The same fate befell Mary Beard.  The academic with long grey hair (yes I mention her appearance for a reason) went on to BBC question time and suffered a string of abuse. In the main it seems that this abuse was not for the things she said on the program, but abuse aimed at her appearance, gender and sex-life. (See her blog about it here) So again, it seems if you are a woman and you are in the public eye then what you say is not as important as what you look like.

In the Independent last week there was an article with a title which says it all: “Yes, Page 3 is bad for women. But so are the photos in OK! magazine” I couldn’t agree more. The article suggests that magazines like OK! Hello! Heat, More! Closer and Now all fill a gap we women didn’t know we had in our lives until the late 80s when these types of magazine were first published, which is to look at other women with few clothes on and discuss whether or not the women are too fat/thin/short. It suggests that these magazines have made their money from making it clear that a woman’s body was something for other women to judge.

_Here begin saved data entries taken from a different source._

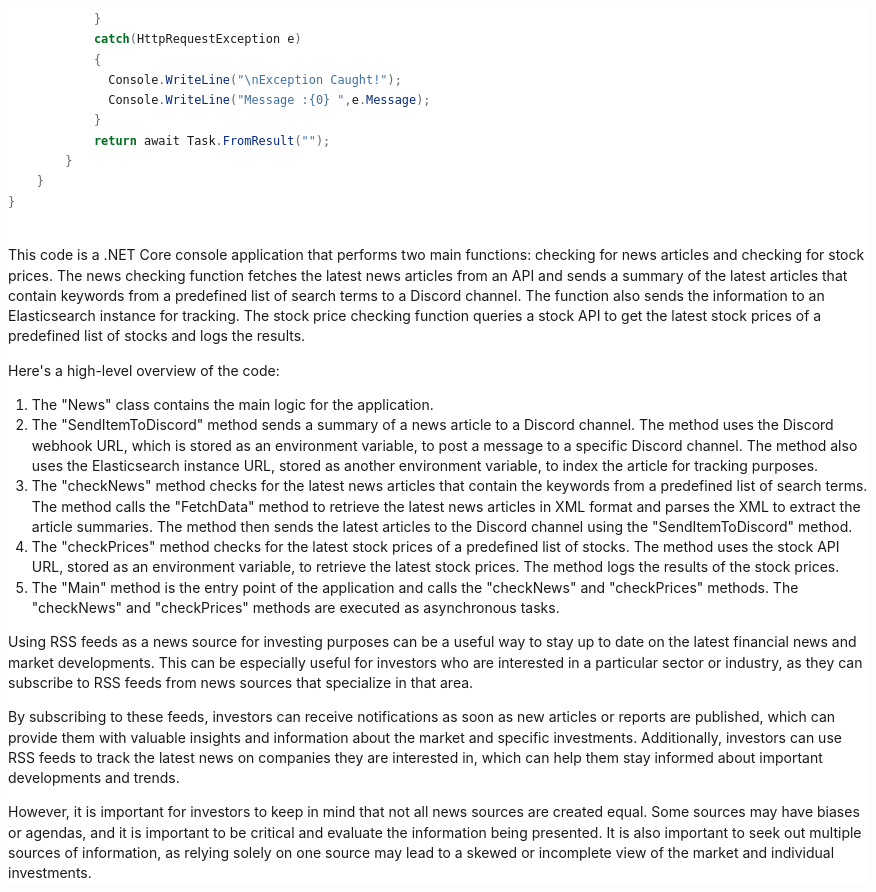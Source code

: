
 ```csharp 
            }
            catch(HttpRequestException e)
            {
              Console.WriteLine("\nException Caught!");	
              Console.WriteLine("Message :{0} ",e.Message);
            }
            return await Task.FromResult("");
        }
    }
}
 
 ```

This code is a .NET Core console application that performs two main functions: checking for news articles and checking for stock prices. The news checking function fetches the latest news articles from an API and sends a summary of the latest articles that contain keywords from a predefined list of search terms to a Discord channel. The function also sends the information to an Elasticsearch instance for tracking. The stock price checking function queries a stock API to get the latest stock prices of a predefined list of stocks and logs the results.

Here's a high-level overview of the code:

1. The "News" class contains the main logic for the application.
2. The "SendItemToDiscord" method sends a summary of a news article to a Discord channel. The method uses the Discord webhook URL, which is stored as an environment variable, to post a message to a specific Discord channel. The method also uses the Elasticsearch instance URL, stored as another environment variable, to index the article for tracking purposes.
3. The "checkNews" method checks for the latest news articles that contain the keywords from a predefined list of search terms. The method calls the "FetchData" method to retrieve the latest news articles in XML format and parses the XML to extract the article summaries. The method then sends the latest articles to the Discord channel using the "SendItemToDiscord" method.
4. The "checkPrices" method checks for the latest stock prices of a predefined list of stocks. The method uses the stock API URL, stored as an environment variable, to retrieve the latest stock prices. The method logs the results of the stock prices.
5. The "Main" method is the entry point of the application and calls the "checkNews" and "checkPrices" methods. The "checkNews" and "checkPrices" methods are executed as asynchronous tasks.

Using RSS feeds as a news source for investing purposes can be a useful way to stay up to date on the latest financial news and market developments. This can be especially useful for investors who are interested in a particular sector or industry, as they can subscribe to RSS feeds from news sources that specialize in that area.

By subscribing to these feeds, investors can receive notifications as soon as new articles or reports are published, which can provide them with valuable insights and information about the market and specific investments. Additionally, investors can use RSS feeds to track the latest news on companies they are interested in, which can help them stay informed about important developments and trends.

However, it is important for investors to keep in mind that not all news sources are created equal. Some sources may have biases or agendas, and it is important to be critical and evaluate the information being presented. It is also important to seek out multiple sources of information, as relying solely on one source may lead to a skewed or incomplete view of the market and individual investments.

It is OK to want to look nice; it is OK to take pride in your appearance. I am not suggesting that we should all wander around without a care for how we look.  In fact, if it makes you feel good about yourself then you should feel free to care a lot about your appearance.  But I am saying it shouldn’t be mandatory for women to “look good” at all times and in all places.  I am saying that if a woman doesn’t want to spend hours making herself look like a model, then that’s OK too – whether that woman is you or me, or whether that woman is in the public eye.

So back to that haircut comment that I mentioned in the beginning: last week I had my hair cut and various Mummy friends couldn’t understand why I had had it cut before the baby came rather than after.  The question being why I hadn’t saved it for that point where you feel ‘really crap about yourself post-birth and need to make yourself feel better by making yourself look better.’  For me having a haircut isn’t about looking better, it is about having a pampering and restful experience.  I love having my hair washed, I usually have a conditioning treatment and I love the luxury of sitting down for about an hour having nothing else to do or think about.  Yes, I step out of the hairdressers with perfectly coifed hair, but I know that will last as long as the next wash as I will not take the time to style it again, so it is the relaxation which I craved rather than the look. Hence the need to grab one of the last moments of peace before all hell breaks loose on the arrival of baby number 2!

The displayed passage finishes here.